WHAT THE TASK REQUIRES: Nothing is needed except the lines below that run from the one with "In case you" through the one with "But please don't", repeated exactly.
*****
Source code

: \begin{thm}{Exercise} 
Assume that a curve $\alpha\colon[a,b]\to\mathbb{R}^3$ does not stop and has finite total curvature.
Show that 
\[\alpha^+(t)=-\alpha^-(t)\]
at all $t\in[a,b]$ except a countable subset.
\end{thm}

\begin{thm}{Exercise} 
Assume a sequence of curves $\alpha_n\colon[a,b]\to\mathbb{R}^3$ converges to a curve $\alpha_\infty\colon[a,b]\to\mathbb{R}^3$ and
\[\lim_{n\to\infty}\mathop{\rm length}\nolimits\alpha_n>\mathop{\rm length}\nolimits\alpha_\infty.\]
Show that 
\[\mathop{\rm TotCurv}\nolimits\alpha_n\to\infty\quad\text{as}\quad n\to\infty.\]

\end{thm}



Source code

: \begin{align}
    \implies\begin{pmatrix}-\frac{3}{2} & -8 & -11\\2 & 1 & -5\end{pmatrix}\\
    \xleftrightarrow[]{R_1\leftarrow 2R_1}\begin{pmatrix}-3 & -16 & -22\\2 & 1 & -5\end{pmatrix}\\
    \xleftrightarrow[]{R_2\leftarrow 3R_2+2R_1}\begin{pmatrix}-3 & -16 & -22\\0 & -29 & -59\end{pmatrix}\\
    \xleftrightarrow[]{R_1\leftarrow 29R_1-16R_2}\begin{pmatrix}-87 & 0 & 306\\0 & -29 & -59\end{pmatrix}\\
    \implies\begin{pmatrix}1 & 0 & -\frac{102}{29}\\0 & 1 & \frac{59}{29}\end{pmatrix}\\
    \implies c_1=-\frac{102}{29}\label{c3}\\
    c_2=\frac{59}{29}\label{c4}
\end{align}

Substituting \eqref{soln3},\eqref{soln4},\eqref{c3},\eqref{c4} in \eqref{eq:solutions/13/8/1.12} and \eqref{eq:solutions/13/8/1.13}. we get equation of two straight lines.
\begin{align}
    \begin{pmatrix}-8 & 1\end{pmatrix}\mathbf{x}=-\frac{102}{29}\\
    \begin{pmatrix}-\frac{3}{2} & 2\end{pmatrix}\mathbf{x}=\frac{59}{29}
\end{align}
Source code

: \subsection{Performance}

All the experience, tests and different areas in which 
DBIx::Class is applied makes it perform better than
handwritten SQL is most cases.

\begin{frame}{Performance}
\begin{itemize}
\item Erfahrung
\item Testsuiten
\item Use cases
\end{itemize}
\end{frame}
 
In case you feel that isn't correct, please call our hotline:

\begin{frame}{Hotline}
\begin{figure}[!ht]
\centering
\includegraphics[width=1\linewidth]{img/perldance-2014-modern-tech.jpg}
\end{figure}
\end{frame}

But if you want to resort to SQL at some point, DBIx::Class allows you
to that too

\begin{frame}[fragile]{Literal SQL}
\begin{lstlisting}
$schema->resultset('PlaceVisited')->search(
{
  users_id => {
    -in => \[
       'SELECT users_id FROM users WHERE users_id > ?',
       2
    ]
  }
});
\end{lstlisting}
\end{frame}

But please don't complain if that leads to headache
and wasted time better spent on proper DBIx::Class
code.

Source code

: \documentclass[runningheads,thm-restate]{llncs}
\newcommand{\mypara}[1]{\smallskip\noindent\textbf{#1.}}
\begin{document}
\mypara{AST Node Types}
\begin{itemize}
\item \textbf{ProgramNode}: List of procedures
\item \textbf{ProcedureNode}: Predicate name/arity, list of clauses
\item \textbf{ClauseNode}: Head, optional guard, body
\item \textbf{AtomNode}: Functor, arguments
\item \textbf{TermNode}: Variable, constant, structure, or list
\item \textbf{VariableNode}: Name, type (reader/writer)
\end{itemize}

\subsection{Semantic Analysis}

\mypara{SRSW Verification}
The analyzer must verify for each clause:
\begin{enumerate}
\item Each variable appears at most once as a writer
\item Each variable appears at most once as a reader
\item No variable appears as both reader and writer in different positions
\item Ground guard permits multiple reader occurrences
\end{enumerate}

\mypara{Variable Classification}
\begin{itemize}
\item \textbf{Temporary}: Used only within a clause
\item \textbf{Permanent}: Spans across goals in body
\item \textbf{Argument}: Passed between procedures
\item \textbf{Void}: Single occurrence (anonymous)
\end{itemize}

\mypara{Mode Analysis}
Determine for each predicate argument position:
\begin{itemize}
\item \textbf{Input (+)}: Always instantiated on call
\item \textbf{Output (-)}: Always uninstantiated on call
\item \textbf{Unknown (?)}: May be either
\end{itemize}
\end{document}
*****
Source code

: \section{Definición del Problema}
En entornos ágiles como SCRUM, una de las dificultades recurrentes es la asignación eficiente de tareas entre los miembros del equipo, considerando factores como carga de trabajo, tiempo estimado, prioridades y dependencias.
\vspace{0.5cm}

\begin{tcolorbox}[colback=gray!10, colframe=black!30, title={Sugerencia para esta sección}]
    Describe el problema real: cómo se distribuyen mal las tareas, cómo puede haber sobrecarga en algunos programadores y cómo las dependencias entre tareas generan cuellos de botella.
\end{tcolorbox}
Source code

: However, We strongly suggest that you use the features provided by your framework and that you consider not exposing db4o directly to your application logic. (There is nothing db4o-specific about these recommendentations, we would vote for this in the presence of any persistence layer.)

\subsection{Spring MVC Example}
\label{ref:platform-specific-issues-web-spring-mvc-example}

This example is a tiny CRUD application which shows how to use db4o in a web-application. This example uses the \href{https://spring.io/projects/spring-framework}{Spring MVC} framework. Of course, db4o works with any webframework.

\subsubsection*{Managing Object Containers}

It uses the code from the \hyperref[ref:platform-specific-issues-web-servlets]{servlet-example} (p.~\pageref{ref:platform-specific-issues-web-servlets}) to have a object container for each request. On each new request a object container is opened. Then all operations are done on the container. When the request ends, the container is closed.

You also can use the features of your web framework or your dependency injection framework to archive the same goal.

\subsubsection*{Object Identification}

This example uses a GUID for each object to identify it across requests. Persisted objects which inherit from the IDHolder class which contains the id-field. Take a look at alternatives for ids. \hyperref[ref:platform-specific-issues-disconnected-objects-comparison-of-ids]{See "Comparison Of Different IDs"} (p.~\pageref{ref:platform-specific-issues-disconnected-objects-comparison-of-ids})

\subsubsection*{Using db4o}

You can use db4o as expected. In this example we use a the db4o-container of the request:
*****
FINISHED TASK:
In case you feel that isn't correct, please call our hotline:

\begin{frame}{Hotline}
\begin{figure}[!ht]
\centering
\includegraphics[width=1\linewidth]{img/perldance-2014-modern-tech.jpg}
\end{figure}
\end{frame}

But if you want to resort to SQL at some point, DBIx::Class allows you
to that too

\begin{frame}[fragile]{Literal SQL}
\begin{lstlisting}
$schema->resultset('PlaceVisited')->search(
{
  users_id => {
    -in => \[
       'SELECT users_id FROM users WHERE users_id > ?',
       2
    ]
  }
});
\end{lstlisting}
\end{frame}

But please don't complain if that leads to headache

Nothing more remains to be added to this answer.